06.21.2016

NYSE’s Cunningham Discusses ETFs, Technology and the Trading Floor

06.21.2016

Markets Media interviewed Stacey Cunningham, chief operating officer at NYSE Group, on June 13.

Stacey, please tell us about your career trajectory.

I’ve come somewhat full circle in my career. I started on the NYSE Trading Floor as a summer intern when I was in college studying engineering. I spent 10 years on the floor where I worked as a specialist. Then, I spent a few years over at Nasdaq, where I ran their sales team and focused on customer relationships. I joined NYSE in a similar capacity, so I’ve been very customer-focused. I’ve been in this (COO) role since last summer. In this capacity, I have responsibility now for all of our markets, as well our products management team, and a few other groups.

What is your mandate at NYSE?

I have responsibility for our equities markets, our option markets, ETP listings and all of our trading platforms. ETFs are certainly a big area of focus for us. Arca is the largest ETP listing and trading venue by a wide margin.

Stacey Cunningham, NYSE

Stacey Cunningham, NYSE

Is the ETF/ETP market your main focus?

We love all of our children here the same, but ETPs have always been an exciting area for us.
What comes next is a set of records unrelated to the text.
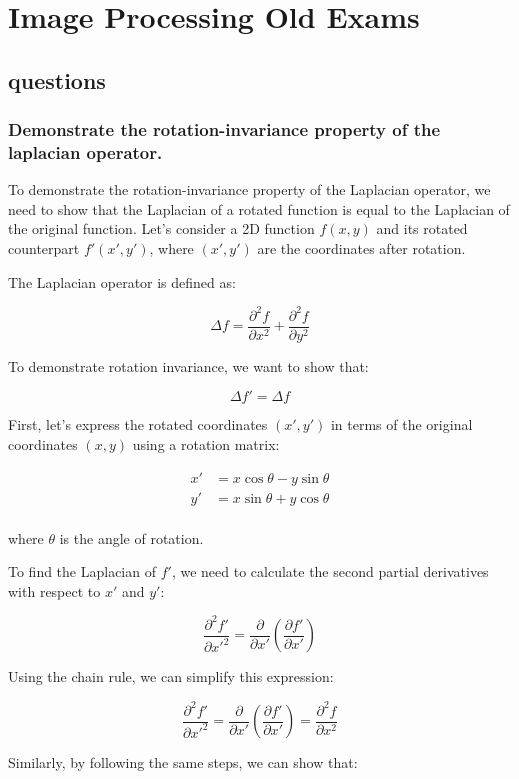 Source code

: \documentclass{article}
\begin{document}
\section{Image Processing Old Exams}
\subsection{questions}
\subsubsection{Demonstrate the rotation-invariance property of the laplacian operator.}
To demonstrate the rotation-invariance property of the Laplacian operator, we need to show that the Laplacian of a rotated function is equal to the Laplacian of the original function. Let's consider a 2D function $f(x, y)$ and its rotated counterpart $f'(x', y')$, where $(x', y')$ are the coordinates after rotation.

The Laplacian operator is defined as:

\[
\Delta f = \frac{\partial^2 f}{\partial x^2} + \frac{\partial^2 f}{\partial y^2}
\]

To demonstrate rotation invariance, we want to show that:

\[
\Delta f' = \Delta f
\]

First, let's express the rotated coordinates $(x', y')$ in terms of the original coordinates $(x, y)$ using a rotation matrix:

\[
\begin{aligned}
x' &= x\cos\theta - y\sin\theta \\
y' &= x\sin\theta + y\cos\theta \\
\end{aligned}
\]

where $\theta$ is the angle of rotation.

To find the Laplacian of $f'$, we need to calculate the second partial derivatives with respect to $x'$ and $y'$:

\[
\frac{\partial^2 f'}{\partial x'^2} = \frac{\partial}{\partial x'}\left(\frac{\partial f'}{\partial x'}\right)
\]

Using the chain rule, we can simplify this expression:

\[
\frac{\partial^2 f'}{\partial x'^2} = \frac{\partial}{\partial x'}\left(\frac{\partial f'}{\partial x'}\right) = \frac{\partial^2 f}{\partial x^2}
\]

Similarly, by following the same steps, we can show that:
\end{document}
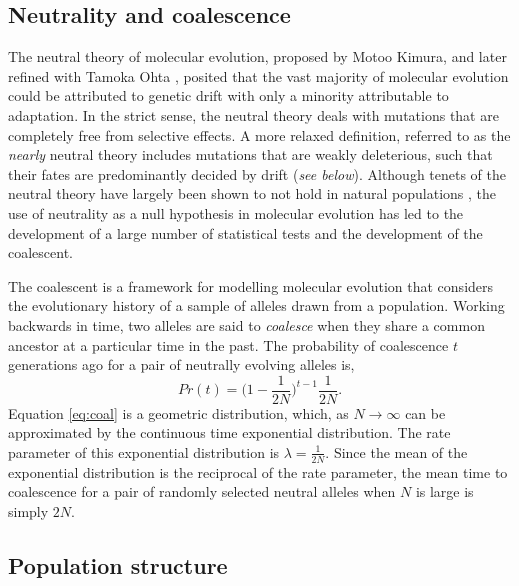 \subsection{Neutrality and coalescence}

	The neutral theory of molecular evolution, proposed by Motoo Kimura, and later refined with Tamoka Ohta \citep{RN175}, posited that the vast majority of molecular evolution could be attributed to genetic drift with only a minority attributable to adaptation. In the strict sense, the neutral theory deals with mutations that are completely free from selective effects. A more relaxed definition, referred to as the \textit{nearly} neutral theory includes mutations that are weakly deleterious, such that their fates are predominantly decided by drift (\textit{see below}). Although tenets of the neutral theory have largely been shown to not hold in natural populations \citep{RN386, RN358, RN357}, the use of neutrality as a null hypothesis in molecular evolution has led to the development of a large number of statistical tests and the development of the coalescent.

	The coalescent is a framework for modelling molecular evolution that considers the evolutionary history of a sample of alleles drawn from a population. Working backwards in time, two alleles are said to \textit{coalesce} when they share a common ancestor at a particular time in the past. The probability of coalescence $t$ generations ago for a pair of neutrally evolving alleles is,
	\begin{equation}
	Pr(t) = \Big(1 - \frac{1}{2N}\Big)^{t-1}\frac{1}{2N}.
	\label{eq:coal}
	\end{equation}
\noindent
Equation \ref{eq:coal} is a geometric distribution, which, as $N \to \infty$ can be approximated by the continuous time exponential distribution. The rate parameter of this exponential distribution is $\lambda = \frac{1}{2N}$. Since the mean of the exponential distribution is the reciprocal of the rate parameter, the mean time to coalescence for a pair of randomly selected neutral alleles  when $N$ is large is simply $2N$.
		
\subsection{Population structure}

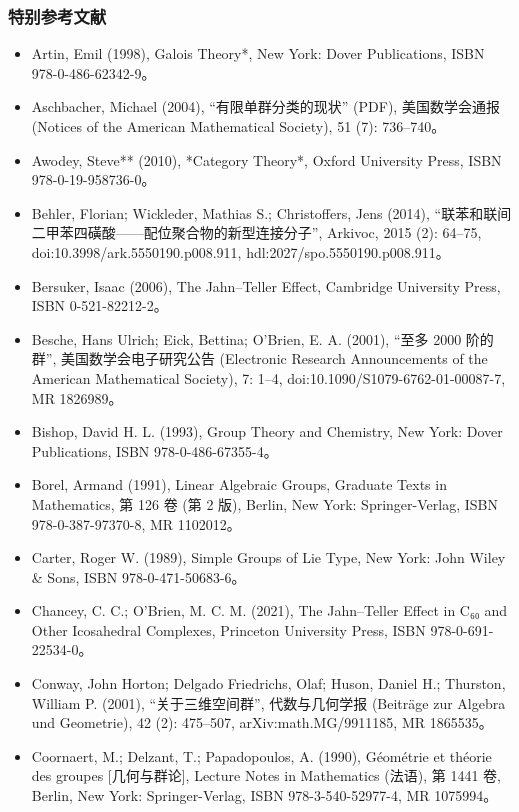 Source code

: \subsubsection{特别参考文献} 
\begin{itemize}
\item Artin, Emil (1998), Galois Theory*, New York: Dover Publications, ISBN 978-0-486-62342-9。  
\item Aschbacher, Michael (2004), “有限单群分类的现状” (PDF), 美国数学会通报 (Notices of the American Mathematical Society), 51 (7): 736–740。  
\item Awodey, Steve** (2010), *Category Theory*, Oxford University Press, ISBN 978-0-19-958736-0。  
\item Behler, Florian; Wickleder, Mathias S.; Christoffers, Jens (2014), “联苯和联间二甲苯四磺酸——配位聚合物的新型连接分子”, Arkivoc, 2015 (2): 64–75, doi:10.3998/ark.5550190.p008.911, hdl:2027/spo.5550190.p008.911。  
\item Bersuker, Isaac (2006), The Jahn–Teller Effect, Cambridge University Press, ISBN 0-521-82212-2。  
\item Besche, Hans Ulrich; Eick, Bettina; O'Brien, E. A. (2001), “至多 2000 阶的群”, 美国数学会电子研究公告 (Electronic Research Announcements of the American Mathematical Society), 7: 1–4, doi:10.1090/S1079-6762-01-00087-7, MR 1826989。  
\item Bishop, David H. L. (1993), Group Theory and Chemistry, New York: Dover Publications, ISBN 978-0-486-67355-4。  
\item Borel, Armand (1991), Linear Algebraic Groups, Graduate Texts in Mathematics, 第 126 卷 (第 2 版), Berlin, New York: Springer-Verlag, ISBN 978-0-387-97370-8, MR 1102012。  
\item Carter, Roger W. (1989), Simple Groups of Lie Type, New York: John Wiley & Sons, ISBN 978-0-471-50683-6。  
\item Chancey, C. C.; O'Brien, M. C. M. (2021), The Jahn–Teller Effect in C₆₀ and Other Icosahedral Complexes, Princeton University Press, ISBN 978-0-691-22534-0。  
\item Conway, John Horton; Delgado Friedrichs, Olaf; Huson, Daniel H.; Thurston, William P. (2001), “关于三维空间群”, 代数与几何学报 (Beiträge zur Algebra und Geometrie), 42 (2): 475–507, arXiv:math.MG/9911185, MR 1865535。
\item Coornaert, M.; Delzant, T.; Papadopoulos, A. (1990), Géométrie et théorie des groupes [几何与群论], Lecture Notes in Mathematics (法语), 第 1441 卷, Berlin, New York: Springer-Verlag, ISBN 978-3-540-52977-4, MR 1075994。  

\end{itemize}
NYSE has supported them from the very start and they continue to have significant growth potential. There’s growth in both assets under management and the ETP investor profile. We continue to be very focused on that space but that isn’t new for us — we’ve taken a leadership position in a lot of the market structure debate around ETPs including how they should  be traded, and we’ve been a vocal advocate for them. When we look at ETP new listings in the first quarter of this year, roughly 82% of all new listings were listed on NYSE Arca.
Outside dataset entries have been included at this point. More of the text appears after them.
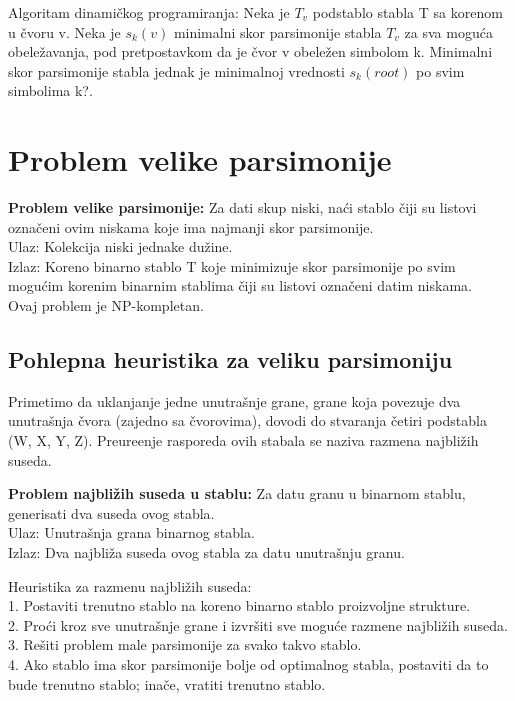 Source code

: Algoritam dinami\v{c}kog programiranja: Neka je $T_v$ podstablo stabla T sa korenom u \v{c}voru v. Neka je $s_k(v)$ minimalni skor parsimonije stabla $T_v$ za sva mogu\'ca obele\v{z}avanja, pod pretpostavkom da je \v{c}vor v obele\v{z}en simbolom k. Minimalni skor parsimonije stabla jednak je minimalnoj vrednosti $s_k(root)$ po svim simbolima k?. 

\section{Problem velike parsimonije}
\label{sec:pvp}

\begin{tcolorbox}
\textbf{Problem velike parsimonije:} Za dati skup niski, na\'ci stablo \v{c}iji su listovi ozna\v{c}eni ovim niskama koje ima najmanji skor parsimonije. \\
Ulaz: Kolekcija niski jednake du\v{z}ine. \\
Izlaz: Koreno binarno stablo T koje minimizuje skor parsimonije po svim mogu\'cim korenim binarnim stablima \v{c}iji su listovi ozna\v{c}eni datim niskama.\\
Ovaj problem je NP-kompletan.
\end{tcolorbox}

\subsection{Pohlepna heuristika za veliku parsimoniju}
\label{phzvp}

Primetimo da uklanjanje jedne unutra\v{s}nje grane, grane koja povezuje dva unutra\v{s}nja \v{c}vora (zajedno sa \v{c}vorovima), dovodi do stvaranja \v{c}etiri podstabla (W, X, Y, Z). Preure\dj enje rasporeda ovih stabala se naziva razmena najbli\v{z}ih suseda.\\
\begin{tcolorbox}
\textbf{Problem najbli\v{z}ih suseda u stablu:} Za datu granu u binarnom stablu, generisati dva suseda ovog stabla. \\
Ulaz: Unutra\v{s}nja grana binarnog stabla.\\
Izlaz: Dva najbli\v{z}a suseda ovog stabla za datu unutra\v{s}nju granu.
\end{tcolorbox}

Heuristika za razmenu najbli\v{z}ih suseda:\\
1. Postaviti trenutno stablo na koreno binarno stablo proizvoljne strukture.\\
2. Pro\'ci kroz sve unutra\v{s}nje grane i izvr\v{s}iti sve mogu\'ce razmene najbli\v{z}ih suseda.\\
3. Re\v{s}iti problem male parsimonije za svako takvo stablo.\\
4. Ako stablo ima skor parsimonije bolje od optimalnog stabla, postaviti da to bude trenutno stablo; ina\v{c}e, vratiti trenutno stablo.

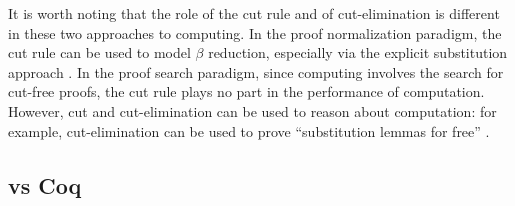 It is worth noting that the role of the cut rule and of
cut-elimination is different in these two approaches to computing.
In the proof normalization paradigm, the cut rule can be used to model
$\beta$ reduction, especially via the explicit substitution approach
\cite{lengrand06phd}. In the proof search paradigm, since computing involves
the search for cut-free proofs, the cut rule plays no part in the
performance of computation.  However, cut and cut-elimination can be
used to reason about computation: for example, cut-elimination can be
used to prove ``substitution lemmas for free'' \cite{gacek12jar}.




\subsection{\lP vs Coq}

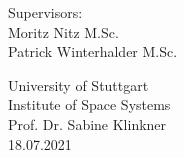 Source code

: \begin{titlepage}
\begin{textblock*}{117mm}
\begin{center}
			
			\vspace{10mm}
			
			Supervisors: \\
			Moritz Nitz M.Sc. \\
			Patrick Winterhalder M.Sc. 
			
			\vspace{10mm}
			
			University of Stuttgart \\
			Institute of Space Systems \\
			Prof. Dr. Sabine Klinkner \\
			18.07.2021
			
		\end{center}
	
	\end{textblock*}
	
\end{titlepage}




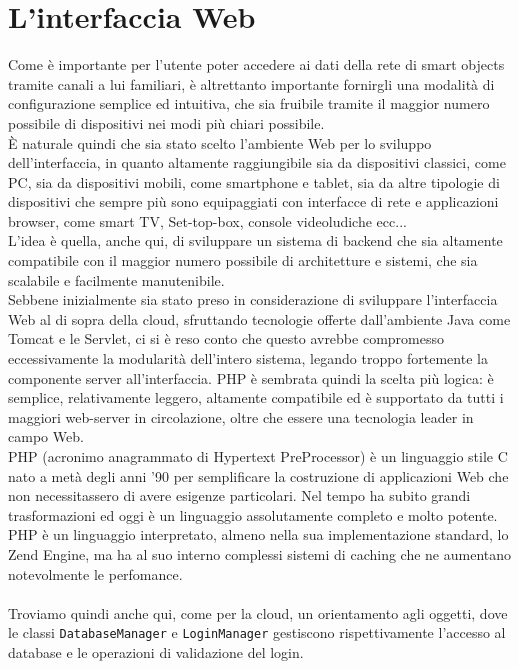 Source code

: \section{L'interfaccia Web}
Come è importante per l'utente poter accedere ai dati della rete di smart objects tramite canali a lui familiari, è altrettanto importante fornirgli una modalità di configurazione semplice ed intuitiva, che sia fruibile tramite il maggior numero possibile di dispositivi nei modi più chiari possibile.
\\È naturale quindi che sia stato scelto l'ambiente Web per lo sviluppo dell'interfaccia, in quanto altamente raggiungibile sia da dispositivi classici, come PC, sia da dispositivi mobili, come smartphone e tablet, sia da altre tipologie di dispositivi che sempre più sono equipaggiati con interfacce di rete e applicazioni browser, come smart TV, Set-top-box, console videoludiche ecc...
\\L'idea è quella, anche qui, di sviluppare un sistema di backend che sia altamente compatibile con il maggior numero possibile di architetture e sistemi, che sia scalabile e facilmente manutenibile.
\\Sebbene inizialmente sia stato preso in considerazione di sviluppare l'interfaccia Web al di sopra della cloud, sfruttando tecnologie offerte dall'ambiente Java come Tomcat e le Servlet, ci si è reso conto che questo avrebbe compromesso eccessivamente la modularità dell'intero sistema, legando troppo fortemente la componente server all'interfaccia. PHP è sembrata quindi la scelta più logica: è semplice, relativamente leggero, altamente compatibile ed è supportato da tutti i maggiori web-server in circolazione, oltre che essere una tecnologia leader in campo Web.
\\PHP (acronimo anagrammato di Hypertext PreProcessor) è un linguaggio stile C nato a metà degli anni '90 per semplificare la costruzione di applicazioni Web che non necessitassero di avere esigenze particolari. Nel tempo ha subito grandi trasformazioni ed oggi è un linguaggio assolutamente completo e molto potente. PHP è un linguaggio interpretato, almeno nella sua implementazione standard, lo Zend Engine, ma ha al suo interno complessi sistemi di caching che ne aumentano notevolmente le perfomance.
\\\\Troviamo quindi anche qui, come per la cloud, un orientamento agli oggetti, dove le classi {\tt DatabaseManager} e {\tt LoginManager} gestiscono rispettivamente l'accesso al database e le operazioni di validazione del login.
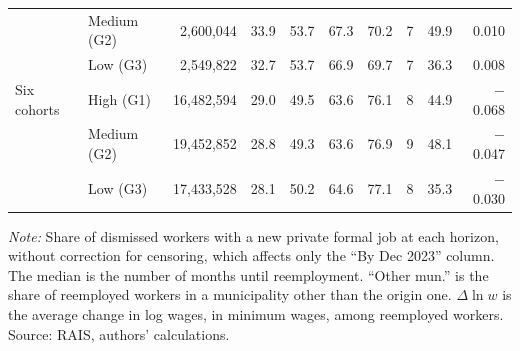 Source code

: {\begin{threeparttable}
\begin{tabular}{llrrrrrrrr}
 & Medium (G2) & 2,600,044 & 33.9 & 53.7 & 67.3 & 70.2 & 7 & 49.9 & 0.010 \\
 & Low (G3) & 2,549,822 & 32.7 & 53.7 & 66.9 & 69.7 & 7 & 36.3 & 0.008 \\
\addlinespace[3pt]
Six cohorts & High (G1) & 16,482,594 & 29.0 & 49.5 & 63.6 & 76.1 & 8 & 44.9 & $-$0.068 \\
 & Medium (G2) & 19,452,852 & 28.8 & 49.3 & 63.6 & 76.9 & 9 & 48.1 & $-$0.047 \\
 & Low (G3) & 17,433,528 & 28.1 & 50.2 & 64.6 & 77.1 & 8 & 35.3 & $-$0.030 \\
\bottomrule
\end{tabular}
\begin{tablenotes}[flushleft]\footnotesize
\item \textit{Note:} Share of dismissed workers with a new private formal job at each horizon, without correction for censoring, which affects only the ``By Dec 2023'' column. The median is the number of months until reemployment. ``Other mun.'' is the share of reemployed workers in a municipality other than the origin one. $\Delta \ln w$ is the average change in log wages, in minimum wages, among reemployed workers. Source: RAIS, authors' calculations.
\end{tablenotes}
\end{threeparttable}
}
How has NYSE managed to keep up with technological advances?

Modernization is certainly always important to our business, and our model is unique, in that it combines human judgment with cutting-edge technology. Upgrading our technology is an ongoing effort. For example, take our NYSE Pillar platform, our newest technology offering. We’ve been very active in conversations with our customers on the design of Pillar, so that we can build best-of-breed technology. We just rolled out Pillar onto our first market, NYSE Arca, and we intend to use the same technology, across our option markets as well.

Allowing customers to interact with us using the same technology and a single API across all of our markets makes it much simpler for them and provides scale. It’s also good for us and makes it much simpler to operate and maintain a single system, which just leads to more resiliency in the market. Any time you can limit risk, everyone is better off. That also leads to higher investor confidence, and that’s just always an underlying theme for everything that we do, whether it’s advocating for market structure reform, updating our technology, increasing market resiliency or enhancing market quality.
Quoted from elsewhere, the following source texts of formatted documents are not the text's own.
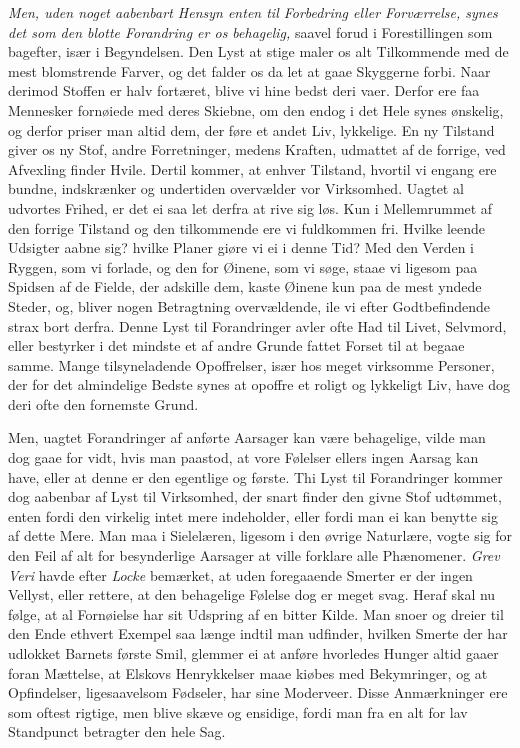 \documentclass[12pt,a4paper]{article}
\newcommand{\opage}[1]{\marginnote{\footnotesize\textit{[#1]}}}
\begin{document}
\opage{220} \emph{Men, uden noget aabenbart Hensyn enten til Forbedring eller Forværrelse, synes det
som den blotte Forandring er os behagelig,} saavel forud i Forestillingen som bagefter,
især i Begyndelsen. Den Lyst at stige maler os alt Tilkommende med de mest blomstrende
Farver, og det falder os da let at gaae Skyggerne forbi. Naar derimod Stoffen er halv
fortæret, blive vi hine bedst deri vaer. Derfor ere faa Mennesker fornøiede med deres
Skiebne, om den endog i det Hele synes ønskelig, og derfor priser man altid dem, der føre
et andet Liv, lykkelige. En ny Tilstand giver os ny Stof, andre Forretninger, medens
Kraften, udmattet af de forrige, ved Afvexling finder Hvile. Dertil kommer, at enhver
Tilstand, hvortil vi engang ere bundne, indskrænker og undertiden overvælder vor
Virksomhed. Uagtet al udvortes Frihed, er det ei saa let derfra at rive sig løs. Kun i
Mellemrummet af den forrige Tilstand og den tilkommende ere vi fuldkommen fri. Hvilke
leende Udsigter aabne sig? hvilke Planer giøre vi ei i denne Tid? Med den Verden i Ryggen,
som vi forlade, og den for Øinene, som vi søge, staae vi ligesom paa Spidsen af de Fielde,
der adskille dem, kaste Øinene kun paa de mest yndede Steder, og, bliver nogen Betragtning
overvældende, ile vi efter Godtbefindende strax bort derfra. Denne Lyst til Forandringer
avler ofte Had til Livet, Selvmord, eller bestyrker i det mindste et af andre
\opage{221} %
Grunde fattet Forset til at begaae samme. Mange tilsyneladende Opoffrelser, især hos meget
virksomme Personer, der for det almindelige Bedste synes at opoffre et roligt og lykkeligt
Liv, have dog deri ofte den fornemste Grund.

Men, uagtet Forandringer af anførte Aarsager kan være behagelige, vilde man dog gaae for
vidt, hvis man paastod, at vore Følelser ellers ingen Aarsag kan have, eller at denne er
den egentlige og første. Thi Lyst til Forandringer kommer dog aabenbar af Lyst til
Virksomhed, der snart finder den givne Stof udtømmet, enten fordi den virkelig intet mere
indeholder, eller fordi man ei kan benytte sig af dette Mere. Man maa i Sielelæren, ligesom
i den øvrige Naturlære, vogte sig for den Feil af alt for besynderlige Aarsager at ville
forklare alle Phænomener. \emph{Grev Veri} havde efter \emph{Locke} bemærket, at uden
foregaaende Smerter er der ingen Vellyst, eller rettere, at den behagelige Følelse dog er
meget svag. Heraf skal nu følge, at al Fornøielse har sit Udspring af en bitter Kilde. Man
snoer og dreier til den Ende ethvert Exempel saa længe indtil man udfinder, hvilken Smerte
der har udlokket Barnets første Smil, glemmer ei at anføre hvorledes Hunger altid gaaer
foran Mættelse, at Elskovs Henrykkelser maae kiøbes med Bekymringer, og at Opfindelser,
ligesaavelsom Fødseler, har sine Moderveer. Disse Anmærkninger ere som
\opage{222} oftest rigtige, men blive skæve og ensidige, fordi man fra en alt for lav Standpunct
betragter den hele Sag.
\end{document}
How does the trading floor and human traders fit into this technology construct?

The human trader is really critical to the NYSE model. As I mentioned, I started my career as a human trader, and my history is as a specialist. The designated market makers of today, while evolved from what specialists were in the market model that existed historically, have the highest market-maker obligations in U.S. markets. That means they help control and lessen volatility in trading of NYSE securities. It also leads to more information and transparency around what’s happening in our listed stocks. We’re very committed to the floor because it adds tremendous value to our listed companies and to investors.

Our stocks trade with less volatility than fully electronic venues, and that’s largely because DMMs have mandatory obligations to provide liquidity, not just at the open and close, where many are familiar with their obligations there, but all day long. They need to be on the inside of the market a certain amount of time throughout the day, and provide additional layered interest as well. That all translates to tighter spreads and better market quality. If you look at a lot of the growth that we’ve had on NYSE, a lot of it comes from our intra-day trading and our DMM participation continues to trend upward.

Is investor confidence still a challenge in this post-“Flash Boys”, allegedly rigged market environment?

People tend to fear what they don’t understand, which is why we have consistently advocated for simplifying the market. Investor confidence is something we always have to protect. We need to ensure  that we’re not making any changes that are going to damage investor confidence because really that’s at the core of what we do here every day.